### Problem details:
Each line in the listing below that contains "coefficients" should be returned.

- - -

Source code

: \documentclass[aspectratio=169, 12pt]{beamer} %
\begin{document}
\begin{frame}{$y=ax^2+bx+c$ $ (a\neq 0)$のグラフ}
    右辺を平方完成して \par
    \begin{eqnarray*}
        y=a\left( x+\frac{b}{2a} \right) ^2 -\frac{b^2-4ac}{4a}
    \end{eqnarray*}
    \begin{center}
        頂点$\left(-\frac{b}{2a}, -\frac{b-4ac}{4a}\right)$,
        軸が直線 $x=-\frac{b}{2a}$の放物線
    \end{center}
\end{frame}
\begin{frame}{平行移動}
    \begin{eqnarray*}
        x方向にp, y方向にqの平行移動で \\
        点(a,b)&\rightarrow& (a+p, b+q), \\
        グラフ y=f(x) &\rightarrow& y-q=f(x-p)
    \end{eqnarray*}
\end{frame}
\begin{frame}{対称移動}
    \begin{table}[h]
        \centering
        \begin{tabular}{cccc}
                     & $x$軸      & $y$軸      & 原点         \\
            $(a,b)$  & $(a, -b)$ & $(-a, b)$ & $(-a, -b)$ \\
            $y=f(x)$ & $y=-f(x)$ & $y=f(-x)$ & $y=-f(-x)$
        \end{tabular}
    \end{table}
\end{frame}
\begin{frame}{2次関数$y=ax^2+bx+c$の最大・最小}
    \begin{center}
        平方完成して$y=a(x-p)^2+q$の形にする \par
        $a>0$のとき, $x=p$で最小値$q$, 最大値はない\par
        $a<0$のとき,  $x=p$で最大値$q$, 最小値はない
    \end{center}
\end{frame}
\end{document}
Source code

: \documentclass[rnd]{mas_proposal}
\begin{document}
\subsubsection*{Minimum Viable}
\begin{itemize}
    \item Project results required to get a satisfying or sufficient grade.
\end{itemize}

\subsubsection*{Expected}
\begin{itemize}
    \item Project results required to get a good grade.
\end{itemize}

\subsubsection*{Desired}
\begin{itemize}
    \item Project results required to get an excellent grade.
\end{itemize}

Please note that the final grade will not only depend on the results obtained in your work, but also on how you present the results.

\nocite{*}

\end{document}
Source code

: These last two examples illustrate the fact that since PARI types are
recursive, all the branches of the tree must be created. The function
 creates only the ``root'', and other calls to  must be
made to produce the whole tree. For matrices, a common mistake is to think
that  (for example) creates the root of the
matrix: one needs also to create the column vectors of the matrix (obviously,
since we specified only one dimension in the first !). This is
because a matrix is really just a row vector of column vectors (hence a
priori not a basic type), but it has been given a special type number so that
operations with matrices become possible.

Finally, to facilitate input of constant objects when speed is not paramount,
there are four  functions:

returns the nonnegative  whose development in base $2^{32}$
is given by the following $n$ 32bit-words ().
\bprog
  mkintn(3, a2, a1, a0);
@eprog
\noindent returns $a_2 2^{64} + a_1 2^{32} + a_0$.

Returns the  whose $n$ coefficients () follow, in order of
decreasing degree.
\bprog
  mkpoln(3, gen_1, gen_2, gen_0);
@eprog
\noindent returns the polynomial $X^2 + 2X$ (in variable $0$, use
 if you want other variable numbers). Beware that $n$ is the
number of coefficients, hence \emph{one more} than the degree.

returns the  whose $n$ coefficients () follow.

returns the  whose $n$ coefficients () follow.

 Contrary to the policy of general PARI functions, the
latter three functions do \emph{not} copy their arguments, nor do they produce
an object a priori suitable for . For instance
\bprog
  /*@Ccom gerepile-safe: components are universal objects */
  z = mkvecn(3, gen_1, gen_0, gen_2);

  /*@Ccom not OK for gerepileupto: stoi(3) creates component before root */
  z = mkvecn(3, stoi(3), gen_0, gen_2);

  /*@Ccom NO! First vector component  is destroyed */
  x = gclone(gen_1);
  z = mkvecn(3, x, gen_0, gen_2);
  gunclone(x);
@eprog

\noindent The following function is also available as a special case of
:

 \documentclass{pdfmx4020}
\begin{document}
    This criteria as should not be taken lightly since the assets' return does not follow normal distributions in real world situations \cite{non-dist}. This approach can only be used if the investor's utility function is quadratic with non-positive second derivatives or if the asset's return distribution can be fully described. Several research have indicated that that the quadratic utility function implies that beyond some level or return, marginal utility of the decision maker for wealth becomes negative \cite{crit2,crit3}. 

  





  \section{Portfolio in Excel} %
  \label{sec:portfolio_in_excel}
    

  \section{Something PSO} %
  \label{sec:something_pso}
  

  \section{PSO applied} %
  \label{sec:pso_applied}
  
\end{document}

- - -

### Response to this task:
Returns the  whose $n$ coefficients () follow, in order of
number of coefficients, hence \emph{one more} than the degree.
returns the  whose $n$ coefficients () follow.
returns the  whose $n$ coefficients () follow.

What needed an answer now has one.